Enthusiasm is a quality that all true scientists possess, but not all express. Yet without the magic of enthusiasm the natural history movement could never have captured the heads and heards of the British people, making scientists of amateurs and amateurs of scientists.
One of the many agreeable qualities of Wild Flowers is the way in which it retains the freshness and sense of wonder of the beginner. Dr. Gilmour is the botanical editor of this series, and we are fortunate that both he and Mr Walters, his able and learned colleague at Cambridge, have not forgotten their first excitements, difficulties, mistakes and triumphs.
Indeed, the purpose of this book is to supply an introduction to British wild flowers for those who (though keen and interested) may feel in need of guidance.

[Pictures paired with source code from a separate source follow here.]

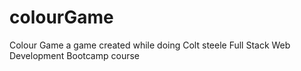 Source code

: # colourGame
Colour Game a game created while doing Colt steele Full Stack Web Development Bootcamp course
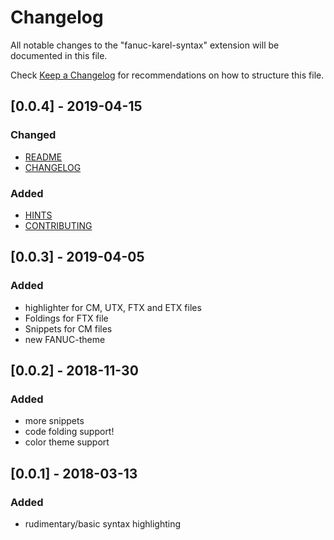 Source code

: # Changelog
All notable changes to the "fanuc-karel-syntax" extension will be documented in this file.

Check [Keep a Changelog](http://keepachangelog.com/) for recommendations on how to structure this file.

## [0.0.4] - 2019-04-15
### Changed
- [README](./README.md)
- [CHANGELOG](./CHANGELOG.md)

### Added
- [HINTS](./HINTS.md)
- [CONTRIBUTING](./CONTRIBUTING.md)

## [0.0.3] - 2019-04-05
### Added
- highlighter for CM, UTX, FTX and ETX files
- Foldings for FTX file
- Snippets for CM files
- new FANUC-theme

## [0.0.2] - 2018-11-30
### Added

- more snippets
- code folding support!
- color theme support

## [0.0.1] - 2018-03-13
### Added
- rudimentary/basic syntax highlighting

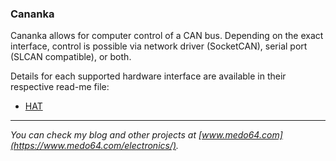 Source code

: ### Cananka ###

Cananka allows for computer control of a CAN bus. Depending on the exact
interface, control is possible via network driver (SocketCAN), serial port
(SLCAN compatible), or both.

Details for each supported hardware interface are available in their respective
read-me file:

* [HAT](HAT/README.md)

---

*You can check my blog and other projects at [www.medo64.com](https://www.medo64.com/electronics/).*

Readers will also find that Wild Flowers succeeds in far more than this, since, with its accent on history, ecology and the communities of plants, it makes a really important contribution to the understanding of our flora, not only by the general naturalist but by those working in other fields of natural history.
The writers also lay great stress on the part that amateurs can play in building up the scientific knowledge of our plants. In addition, their account of the history of British field botany is probably the best of its kind yet written and there are numerous and apposite quotations from the poets, a surprising number of whom also appear to have been botanists.
Wild Flowers will help many take a broader and deeper view of what is meant by the subtitle ‘Botanising in Britain.’ No longer is botany a remote and mysterious science protected from the intelligent public by a stuffy network of private language.